Due to long-term used of immunosuppressants, kidney transplant recipients have weakened immune systems. This makes them more vulnerable to COVID-19 infection and prone to experiencing more severe symptoms than the general population. The mortality rate among this cohort during the COVID-19 pandemic has been approximately 30%.13–15 Although there has been a notable decline in recent years, the mortality rate from infections in these patients remains considerably greater than that of the general population.16 Effectively reducing COVID-19 mortality depends crucially on preventing severe disease progression. Hence, this study summarized the clinical characteristics and sputum microbiome features of mild and severe patients to identify risk factors for the progression of severe illness.

Fever is a common symptom among individuals infected with COVID-19. In our study, every patient experienced fever, although the intensity and duration varied from person to person. However, the relationship between fever and the severity of COVID-19 infection remains underexplored. Notably, our findings suggest that patients with severe COVID-19 often experience a fever lasting longer than one week prior to hospital admission. It is worth mentioning that there appears to be no significant correlation between the temperature peak reached and the severity of the disease. Due to individual differences and the use of immunosuppressants among solid organ transplant recipients, early symptoms may be obscured, resulting in low-grade fevers even in severe cases.17 Multivariate regression analysis in this study indicated that the duration of persistent fever prior to admission is an independent risk factor for disease progression to a severe stage. Therefore, increased vigilance is essential for timely assessment and effective management of patients who present with persistent fevers.
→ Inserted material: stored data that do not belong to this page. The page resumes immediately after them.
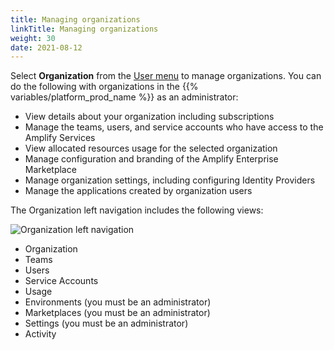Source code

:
 ```yaml
---
title: Managing organizations
linkTitle: Managing organizations
weight: 30
date: 2021-08-12
---
```


Select **Organization** from the [User menu](/docs/getting_started_with_amplify_platform_management/navigation/#user-menu) to manage organizations. You can do the following with organizations in the {{% variables/platform_prod_name %}} as an administrator:

* View details about your organization including subscriptions
* Manage the teams, users, and service accounts who have access to the Amplify Services
* View allocated resources usage for the selected organization
* Manage configuration and branding of the Amplify Enterprise Marketplace
* Manage organization settings, including configuring Identity Providers
* Manage the applications created by organization users

The Organization left navigation includes the following views:

![Organization left navigation](/Images/organization_left_menu.png)

* Organization
* Teams
* Users
* Service Accounts
* Usage
* Environments (you must be an administrator)
* Marketplaces (you must be an administrator)
* Settings (you must be an administrator)
* Activity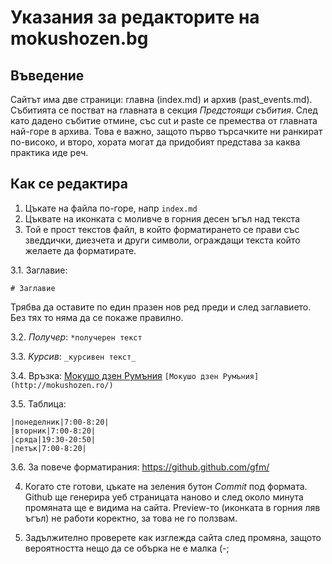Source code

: # Указания за редакторите на mokushozen.bg
## Въведение
Сайтът има две страници: главна (index.md) и архив (past_events.md). Събитията се постват на главната в секция *Предстоящи събития*. След като дадено събитие отмине, със cut и paste се премества от главната най-горе в архива. Това е важно, защото първо търсачките ни ранкират по-високо, и второ, хората могат да придобият представа за каква практика иде реч.

## Как се редактира

1. Цъкате на файла по-горе, напр `index.md`
2. Цъквате на иконката с моливче в горния десен ъгъл над текста
3. Той е прост текстов файл, в който форматирането се прави със зведдички, диезчета и други символи, ограждащи текста който желаете да форматирате.

 3.1. Заглавие: 

    # Заглавие

Трябва да оставите по един празен нов ред преди и след заглавието. Без тях то няма да се покаже правилно.

 3.2. *Получер*: `*получерен текст`
 
 3.3. _Курсив_: `_курсивен текст_`
 
 3.4. Връзка:  [Мокушо дзен Румъния](http://mokushozen.ro/) `[Мокушо дзен Румъния](http://mokushozen.ro/)`
 
 3.5. Таблица: 

   ```
   |понеделник|7:00-8:20|
   |вторник|7:00-8:20|
   |сряда|19:30-20:50|
   |петък|7:00-8:20|
   ```
 3.6. За повече форматирания: https://github.github.com/gfm/

4. Когато сте готови, цъкате на зеления бутон *Commit* под формата. Github ще генерира уеб страницата наново и след около минута промяната ще е видима на сайта. Preview-то (иконката в горния ляв ъгъл) не работи коректно, за това не го ползвам.

6. Задължително проверете как изглежда сайта след промяна, защото вероятността нещо да се обърка не е малка (-;
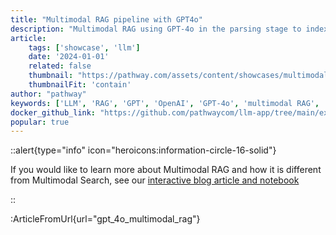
 ```yaml
---
title: "Multimodal RAG pipeline with GPT4o"
description: "Multimodal RAG using GPT-4o in the parsing stage to index PDFs and other documents from a connected data source files, Google Drive, Sharepoint,...). It is perfect for extracting information from unstructured financial documents in your folders (including charts and tables), updating results as documents change or new ones arrive."
article:
    tags: ['showcase', 'llm']
    date: '2024-01-01'
    related: false
    thumbnail: "https://pathway.com/assets/content/showcases/multimodal-RAG/multimodalRAG-blog-banner.png"
    thumbnailFit: 'contain'
author: "pathway"
keywords: ['LLM', 'RAG', 'GPT', 'OpenAI', 'GPT-4o', 'multimodal RAG', 'unstructured', 'docker']
docker_github_link: "https://github.com/pathwaycom/llm-app/tree/main/examples/pipelines/gpt_4o_multimodal_rag"
popular: true
---
```


::alert{type="info" icon="heroicons:information-circle-16-solid"}

If you would like to learn more about Multimodal RAG and how it is different from Multimodal Search, see our [interactive blog article and notebook](/developers/templates/multimodal-rag)

::

:ArticleFromUrl{url="gpt_4o_multimodal_rag"}
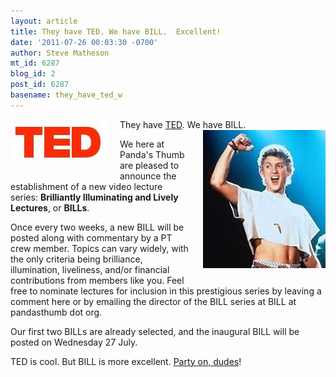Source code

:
 ```yaml
---
layout: article
title: They have TED. We have BILL.  Excellent!
date: '2011-07-26 00:03:30 -0700'
author: Steve Matheson
mt_id: 6287
blog_id: 2
post_id: 6287
basename: they_have_ted_w
---
```

<img src="/uploads/2011/TED.jpg" alt="TED.jpg" width="155" height="74" style="float: left; margin: 0 20px 20px 0;" class="mt-image-left" />They have [TED](http://www.ted.com/). We have BILL.<img src="/uploads/2011/Bill&Ted2Crop.jpg" alt="Bill&amp;amp;Ted2Crop.jpg" width="196" height="221" style="float: right; margin: 0 0 20px 20px;" class="mt-image-right" />

We here at Panda's Thumb are pleased to announce the establishment of a new video lecture series: **Brilliantly Illuminating and Lively Lectures**, or **BILLs**.

Once every two weeks, a new BILL will be posted along with commentary by a PT crew member. Topics can vary widely, with the only criteria being brilliance, illumination, liveliness, and/or financial contributions from members like you. Feel free to nominate lectures for inclusion in this prestigious series by leaving a comment here or by emailing the director of the BILL series at BILL at pandasthumb dot org.

Our first two BILLs are already selected, and the inaugural BILL will be posted on Wednesday 27 July.

TED is cool. But BILL is more excellent. [Party on, dudes](http://www.imdb.com/title/tt0096928/quotes)!

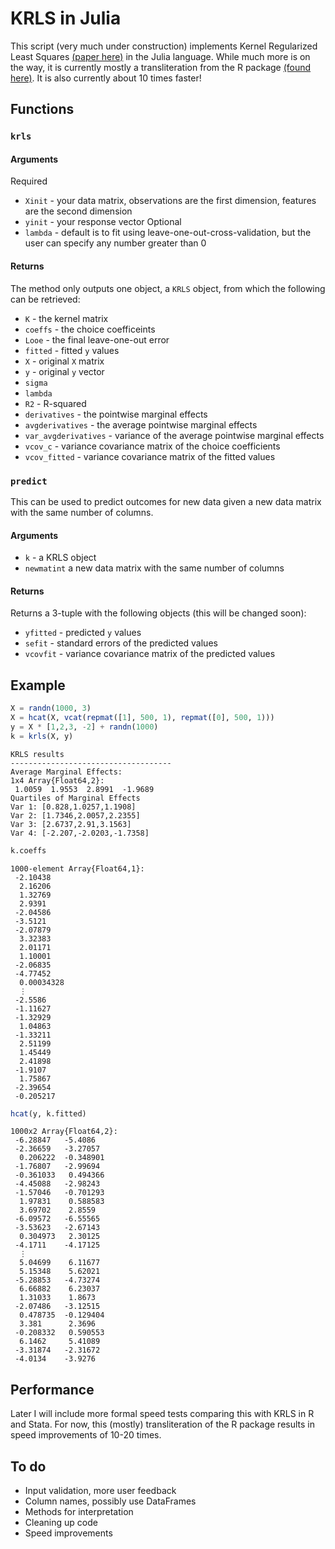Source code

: # KRLS in Julia

This script (very much under construction) implements Kernel Regularized Least Squares [(paper here)](http://www.stanford.edu/~jhain/Paper/PA2014a.pdf) in the Julia language. While much more is on the way, it is currently mostly a transliteration from the R package [(found here)](https://cran.r-project.org/web/packages/KRLS/). It is also currently about 10 times faster!

## Functions

### `krls`

#### Arguments

Required
* `Xinit` - your data matrix, observations are the first dimension, features are the second dimension
* `yinit` - your response vector
Optional
* `lambda` - default is to fit using leave-one-out-cross-validation, but the user can specify any number greater than 0

#### Returns

The method only outputs one object, a `KRLS` object, from which the following can be retrieved:
* `K` - the kernel matrix
* `coeffs` - the choice coefficeints
* `Looe` - the final leave-one-out error
* `fitted` - fitted `y` values
* `X` - original `X` matrix
* `y` - original `y` vector
* `sigma`
* `lambda`
* `R2` - R-squared
* `derivatives` - the pointwise marginal effects
* `avgderivatives` - the average pointwise marginal effects
* `var_avgderivatives` - variance of the average pointwise marginal effects
* `vcov_c` - variance covariance matrix of the choice coefficients
* `vcov_fitted` - variance covariance matrix of the fitted values

### `predict`

This can be used to predict outcomes for new data given a new data matrix with the same number of columns.

#### Arguments
* `k` - a KRLS object
* `newmatint` a new data matrix with the same number of columns

#### Returns
Returns a 3-tuple with the following objects (this will be changed soon):
* `yfitted` - predicted `y` values
* `sefit` - standard errors of the predicted values
* `vcovfit` - variance covariance matrix of the predicted values

## Example

```julia
X = randn(1000, 3)
X = hcat(X, vcat(repmat([1], 500, 1), repmat([0], 500, 1)))
y = X * [1,2,3, -2] + randn(1000)
k = krls(X, y)
```




    KRLS results
    ------------------------------------
    Average Marginal Effects:
    1x4 Array{Float64,2}:
     1.0059  1.9553  2.8991  -1.9689
    Quartiles of Marginal Effects
    Var 1: [0.828,1.0257,1.1908]
    Var 2: [1.7346,2.0057,2.2355]
    Var 3: [2.6737,2.91,3.1563]
    Var 4: [-2.207,-2.0203,-1.7358]





```julia
k.coeffs
```




    1000-element Array{Float64,1}:
     -2.10438   
      2.16206   
      1.32769   
      2.9391    
     -2.04586   
     -3.5121    
     -2.07879   
      3.32383   
      2.01171   
      1.10001   
     -2.06835   
     -4.77452   
      0.00034328
      ⋮         
     -2.5586    
     -1.11627   
     -1.32929   
      1.04863   
     -1.33211   
      2.51199   
      1.45449   
      2.41898   
     -1.9107    
      1.75867   
     -2.39654   
     -0.205217  




```julia
hcat(y, k.fitted)
```




    1000x2 Array{Float64,2}:
     -6.28847   -5.4086  
     -2.36659   -3.27057
      0.206222  -0.348901
     -1.76807   -2.99694
     -0.361033   0.494366
     -4.45088   -2.98243
     -1.57046   -0.701293
      1.97831    0.588583
      3.69702    2.8559  
     -6.09572   -6.55565
     -3.53623   -2.67143
      0.304973   2.30125
     -4.1711    -4.17125
      ⋮                  
      5.04699    6.11677
      5.15348    5.62021
     -5.28853   -4.73274
      6.66882    6.23037
      1.31033    1.8673  
     -2.07486   -3.12515
      0.478735  -0.129404
      3.381      2.3696  
     -0.208332   0.590553
      6.1462     5.41089
     -3.31874   -2.31672
     -4.0134    -3.9276  

## Performance

Later I will include more formal speed tests comparing this with KRLS in R and Stata. For now, this (mostly) transliteration of the R package results in speed improvements of 10-20 times.

## To do
* Input validation, more user feedback
* Column names, possibly use DataFrames
* Methods for interpretation
* Cleaning up code
* Speed improvements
COVID-19 often triggers an inflammatory response, leading to the release of diverse inflammatory factors, such as IL-6, IL-10, IFN-γ, and CRP, which is particularly evident in severe cases.18,19 Bivona et al established a connection between the concentrations of these inflammatory markers and the severity of COVID-19, highlighting a notable increase in IL-6 levels in severe patients.20 Similarly, Zeng et al recognized PCT, CRP, and IL-6 as indicators of disease severity and mortality risk in COVID-19 patients.21 Our research revealed significantly elevated levels of CRP, PCT, IL-6, IL-10, and IFN-γ in the severe group compared to the common group upon admission. Interestingly, contrary to prevailing reports, our findings indicate that the ability of IL-10 to predict severe illness progression might surpass that of IL-6. Carlini et al posited that IL-10, as an endogenous danger signal, functions as a prognostic marker for disease severity and mortality in patients infected with the novel coronavirus.22 Weiss-Tessbach et al further underscored the significance of IL-10 in differentiating between severe and critical COVID-19 patients.23

Multivariate analysis from our study demonstrated that admission levels of IL-10 and CRP, along with the duration of fever before admission, were independent risk factors (P<0.1). Based on the duration of fever before admission as well as the CRP and IL-10 levels at admission, a nomogram model was constructed to predict the risk of disease progression towards a severe stage. The corresponding AUC was calculated to be 0.906, suggesting excellent predictive ability for these three factors and their respective models.

COVID-19 frequently leads to acute kidney injury (AKI), which affects approximately -20–40% of severe patients.24,25 AKI is considered a marker of disease severity and an unfavorable prognostic factor for survival.26,27 The kidney function assessment in this study revealed that the common group did not exhibit an increase in creatinine levels postinfection; in fact, there was even a transient decrease during treatment, possibly attributed to the reduction or discontinuation of CNI drugs. Conversely, the severe group experienced a significant increase in creatinine levels after infection, with two patients requiring continuous kidney replacement therapy. Kidney pathology confirmed acute tubular necrosis, consistent with previous reports.28,29 Additionally, LDH levels were significantly elevated in the severe group, while some patients exhibited a ≥50% reduction in PLT compared to baseline levels along with decreased hemoglobin. Considering Jodele’s proposed diagnostic criteria for transplantation-associated thrombotic microangiopathy (TA-TMA), it is plausible that severe COVID-19 infection may induce TA-TMA and impact kidney function.30 However, further research is warranted to explore this hypothesis.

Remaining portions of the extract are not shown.